La Pologne est à ce jour le cinquième bénéficiaire des aides de la PAC, après la France, l'Allemagne, l'Espagne et l'Italie, une position qui reflète parfaitement l’importance du secteur pour le pays, mais aussi son poids sur l’économie agricole européenne. Les polonais vont recevoir 32,1 milliards d’euros d’ici 2020 dont 23,49 milliards réservés pour le seul premier pilier qui vise à soutenir directement toutes les exploitations agricoles. Mais les statistiques sont encore plus intéressantes par rapport au second pilier de la PAC qui a pour but de soutenir la compétitivité (y compris les aides aux jeunes agriculteurs) et les infrastructures telles que les canalisations, les systèmes de gestion des eaux usées, les services non-agricoles etc. La Pologne arrive cette fois en pole position – c’est, en effet, l’Etat membre qui bénéficie le plus des fonds de ce deuxième pilier (8,6 milliards d’euros) auquel s’ajoutent aussi les fonds de cohésion (5,2 milliards d’euros). Un constat qui n’a pas changé depuis des années et qui a permis au pays de changer complètement son paysage agricole et même économique. Au sein de l’UE depuis 2004, le pays a vécu une vraie transformation du secteur grâce à ces aides aux montants toujours impressionnants. L’agriculteur polonais a aussi changé ces dernières années et aujourd’hui il est parmi les plus jeunes en Europe. Mais les producteurs n’ont pas été toujours si accueillants par rapport à l’adhésion et surtout à l’ouverture du marché commun. La peur de l’invasion de produits moins chers issus des autres Etats membres, était pourtant sans fondement – le pays où l’agriculture représente 3% du PIB exporte beaucoup plus de produits agroalimentaires qu’elle n’en importe. L’ouverture au marché commun européen n’a donc été que bénéfique pour la Pologne et les chiffres le montrent très bien – par exemple, pour la période 2004-2009, les exportations des produits agroalimentaires ont augmenté de 4 à 11,3 milliards d’euros. Le pays reste aujourd’hui le leader européen dans la production de beaucoup de produits dont, bien sûr, les pommes (et le troisième mondial après la Chine et les Etats-Unis) mais aussi le cassis, les champignons de Paris (même 15 ans plus tard !), les choux blancs, les carottes, les cerises noires et les framboises. Selon les statistiques, en 2014, le pays aurait même vu ses exportations agroalimentaires s’élever à plus de 21 milliards d’euros.

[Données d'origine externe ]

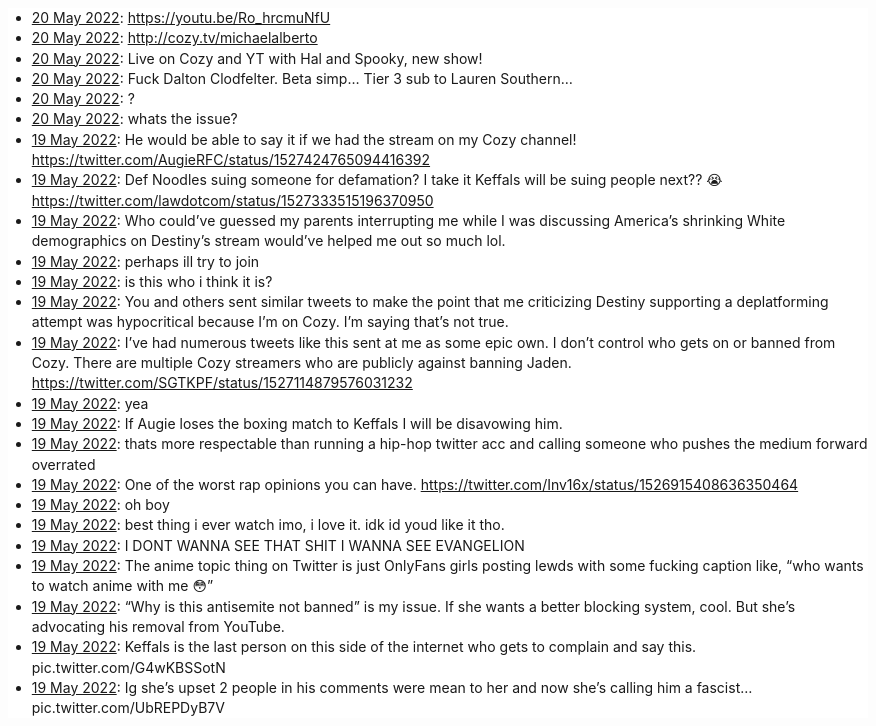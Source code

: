 * [20 May 2022](https://web.archive.org/web/20220520044028/https://twitter.com/UnwellMiguel/status/1527509439154200581): https://youtu.be/Ro_hrcmuNfU 
* [20 May 2022](https://web.archive.org/web/20220520043937/https://twitter.com/UnwellMiguel/status/1527509231645204496): http://cozy.tv/michaelalberto 
* [20 May 2022](https://web.archive.org/web/20220520043937/https://twitter.com/UnwellMiguel/status/1527509231645204496): Live on Cozy and YT with Hal and Spooky, new show! 
* [20 May 2022](https://web.archive.org/web/20220520012156/https://twitter.com/UnwellMiguel/status/1527459505067499520): Fuck Dalton Clodfelter. Beta simp… Tier 3 sub to Lauren Southern… 
* [20 May 2022](https://web.archive.org/web/20220520011730/https://twitter.com/UnwellMiguel/status/1527458290564845591): ? 
* [20 May 2022](https://web.archive.org/web/20220520005711/https://twitter.com/UnwellMiguel/status/1527453092878471185): whats the issue? 
* [19 May 2022](https://web.archive.org/web/20220519231414/https://twitter.com/UnwellMiguel/status/1527427274378821645): He would be able to say it if we had the stream on my Cozy channel! https://twitter.com/AugieRFC/status/1527424765094416392 
* [19 May 2022](https://web.archive.org/web/20220519211140/https://twitter.com/UnwellMiguel/status/1527396423247048704): Def Noodles suing someone for defamation? I take it Keffals will be suing people next?? 😭 https://twitter.com/lawdotcom/status/1527333515196370950 
* [19 May 2022](https://web.archive.org/web/20220519131713/https://twitter.com/UnwellMiguel/status/1527277127736754176): Who could’ve guessed my parents interrupting me while I was discussing America’s shrinking White demographics on Destiny’s stream would’ve helped me out so much lol. 
* [19 May 2022](https://web.archive.org/web/20220519130422/https://twitter.com/UnwellMiguel/status/1527273528541818881): perhaps ill try to join 
* [19 May 2022](https://web.archive.org/web/20220519130138/https://twitter.com/UnwellMiguel/status/1527273081252765696): is this who i think it is? 
* [19 May 2022](https://web.archive.org/web/20220519114934/https://twitter.com/UnwellMiguel/status/1527254958734712832): You and others sent similar tweets to make the point that me criticizing Destiny supporting a deplatforming attempt was hypocritical because I’m on Cozy.  I’m saying that’s not true. 
* [19 May 2022](https://web.archive.org/web/20220519114201/https://twitter.com/UnwellMiguel/status/1527253106328752129): I’ve had numerous tweets like this sent at me as some epic own.  I don’t control who gets on or banned from Cozy.   There are multiple Cozy streamers who are publicly against banning Jaden. https://twitter.com/SGTKPF/status/1527114879576031232 
* [19 May 2022](https://web.archive.org/web/20220519113115/https://twitter.com/UnwellMiguel/status/1527250229996793857): yea 
* [19 May 2022](https://web.archive.org/web/20220519112611/https://twitter.com/UnwellMiguel/status/1527249054408839169): If Augie loses the boxing match to Keffals I will be disavowing him. 
* [19 May 2022](https://web.archive.org/web/20220519084244/https://twitter.com/UnwellMiguel/status/1527207940049993729): thats more respectable than running a hip-hop twitter acc and calling someone who pushes the medium forward overrated 
* [19 May 2022](https://web.archive.org/web/20220519083833/https://twitter.com/UnwellMiguel/status/1527206898352676868): One of the worst rap opinions you can have. https://twitter.com/Inv16x/status/1526915408636350464 
* [19 May 2022](https://web.archive.org/web/20220519080834/https://twitter.com/UnwellMiguel/status/1527199267525476352): oh boy 
* [19 May 2022](https://web.archive.org/web/20220519080701/https://twitter.com/UnwellMiguel/status/1527198988944003073): best thing i ever watch imo, i love it. idk id youd like it tho. 
* [19 May 2022](https://web.archive.org/web/20220519074002/https://twitter.com/UnwellMiguel/status/1527192308189384704): I DONT WANNA SEE THAT SHIT I WANNA SEE EVANGELION 
* [19 May 2022](https://web.archive.org/web/20220519073951/https://twitter.com/UnwellMiguel/status/1527192216178925568): The anime topic thing on Twitter is just OnlyFans girls posting lewds with some fucking caption like, “who wants to watch anime with me 😳” 
* [19 May 2022](https://web.archive.org/web/20220519061802/https://twitter.com/UnwellMiguel/status/1527171654534709249): “Why is this antisemite not banned” is my issue. If she wants a better blocking system, cool. But she’s advocating his removal from YouTube. 
* [19 May 2022](https://web.archive.org/web/20220519023400/https://twitter.com/UnwellMiguel/status/1527115226700726272): Keffals is the last person on this side of the internet who gets to complain and say this. pic.twitter.com/G4wKBSSotN 
* [19 May 2022](https://web.archive.org/web/20220519023255/https://twitter.com/UnwellMiguel/status/1527114917832269824): Ig she’s upset 2 people in his comments were mean to her and now she’s calling him a fascist… pic.twitter.com/UbREPDyB7V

Des chiffres très prometteurs mais une réalité moins joyeuse depuis 2014. Reconduit pour un an l’été dernier, l’embargo russe reste une vraie menace pour l’agriculture polonaise et européenne. Rien ne rassure les producteurs où, toujours dans le cas de la pomme, le marché russe est l’un des plus importants pour le pays en termes d’exportation. Des investissements importants ont été faits en Pologne pour rendre le secteur plus compétitif, et les aides de l’UE ont sûrement joué un rôle significatif. Mais les compensations de l’UE qui tentent de rembourser les pertes des producteurs liées à la question russe ne suffiront jamais. Et même si le peuple polonais fait sans doute preuve d’imagination, il faut aller plus loin que #jedzjablka, certainement avec un soutien beaucoup plus #européen.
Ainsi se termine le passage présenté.